Stored data:
Content starts

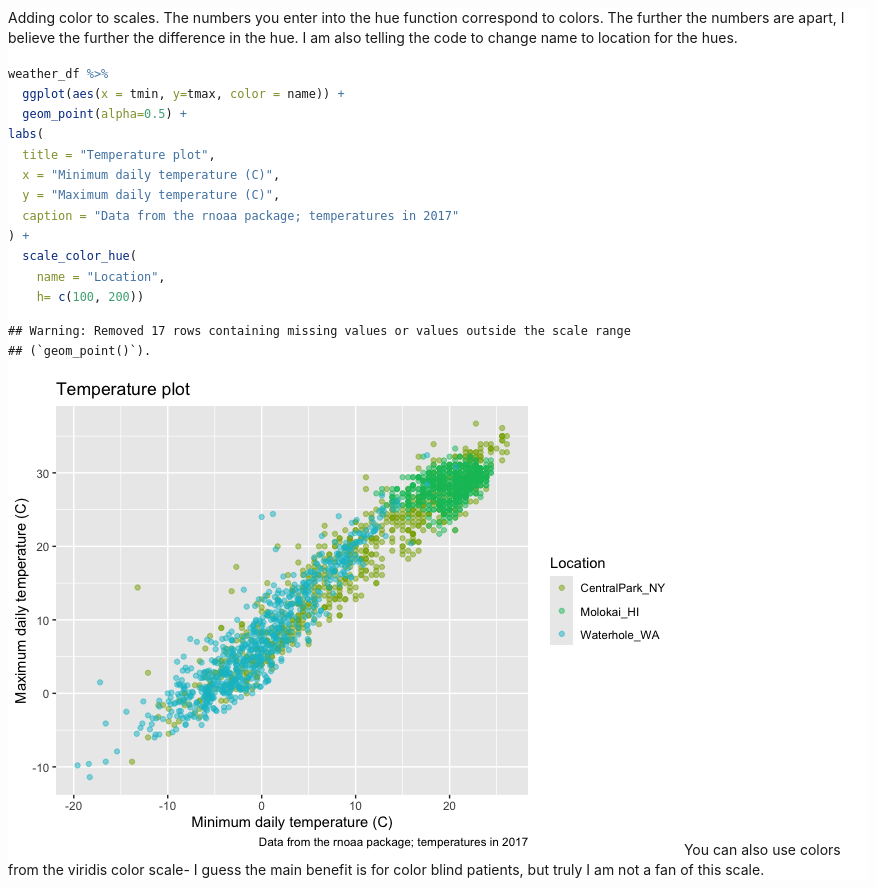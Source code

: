 Adding color to scales. The numbers you enter into the hue function
correspond to colors. The further the numbers are apart, I believe the
further the difference in the hue. I am also telling the code to change
name to location for the hues.

``` r
weather_df %>% 
  ggplot(aes(x = tmin, y=tmax, color = name)) +
  geom_point(alpha=0.5) +
labs(
  title = "Temperature plot",
  x = "Minimum daily temperature (C)",
  y = "Maximum daily temperature (C)",
  caption = "Data from the rnoaa package; temperatures in 2017"
) +
  scale_color_hue(
    name = "Location",
    h= c(100, 200))
```

    ## Warning: Removed 17 rows containing missing values or values outside the scale range
    ## (`geom_point()`).

![](viz_ii_files/figure-gfm/unnamed-chunk-5-1.png) You can also
use colors from the viridis color scale- I guess the main benefit is for
color blind patients, but truly I am not a fan of this scale.
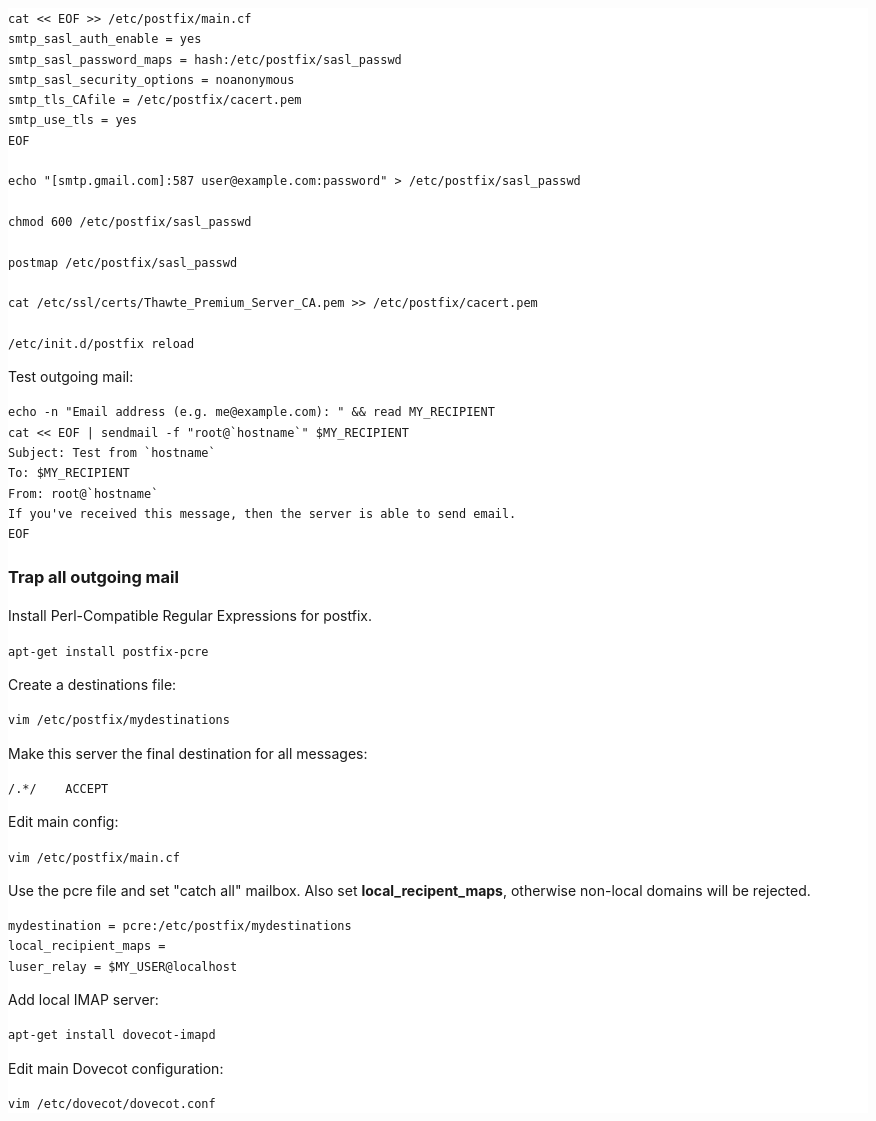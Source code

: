     cat << EOF >> /etc/postfix/main.cf
    smtp_sasl_auth_enable = yes
    smtp_sasl_password_maps = hash:/etc/postfix/sasl_passwd
    smtp_sasl_security_options = noanonymous
    smtp_tls_CAfile = /etc/postfix/cacert.pem
    smtp_use_tls = yes
    EOF

    echo "[smtp.gmail.com]:587 user@example.com:password" > /etc/postfix/sasl_passwd

    chmod 600 /etc/postfix/sasl_passwd

    postmap /etc/postfix/sasl_passwd

    cat /etc/ssl/certs/Thawte_Premium_Server_CA.pem >> /etc/postfix/cacert.pem

    /etc/init.d/postfix reload

Test outgoing mail:

    echo -n "Email address (e.g. me@example.com): " && read MY_RECIPIENT
    cat << EOF | sendmail -f "root@`hostname`" $MY_RECIPIENT
    Subject: Test from `hostname`
    To: $MY_RECIPIENT
    From: root@`hostname`
    If you've received this message, then the server is able to send email. 
    EOF

### Trap all outgoing mail

Install Perl-Compatible Regular Expressions for postfix.

    apt-get install postfix-pcre

Create a destinations file:

    vim /etc/postfix/mydestinations

Make this server the final destination for all messages:

    /.*/    ACCEPT

Edit main config:

    vim /etc/postfix/main.cf

Use the pcre file and set "catch all" mailbox. Also set **local\_recipent\_maps**, otherwise non-local domains will be rejected.

    mydestination = pcre:/etc/postfix/mydestinations
    local_recipient_maps =
    luser_relay = $MY_USER@localhost

Add local IMAP server:

    apt-get install dovecot-imapd

Edit main Dovecot configuration:

    vim /etc/dovecot/dovecot.conf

Content ends

Problem requirements.
Please output exactly the lines from the one containing "mydestination = pcre:/etc/postfix/mydestinations" through the end of the records, both included.

Exercise result.
    mydestination = pcre:/etc/postfix/mydestinations
    local_recipient_maps =
    luser_relay = $MY_USER@localhost

Add local IMAP server:

    apt-get install dovecot-imapd

Edit main Dovecot configuration:

    vim /etc/dovecot/dovecot.conf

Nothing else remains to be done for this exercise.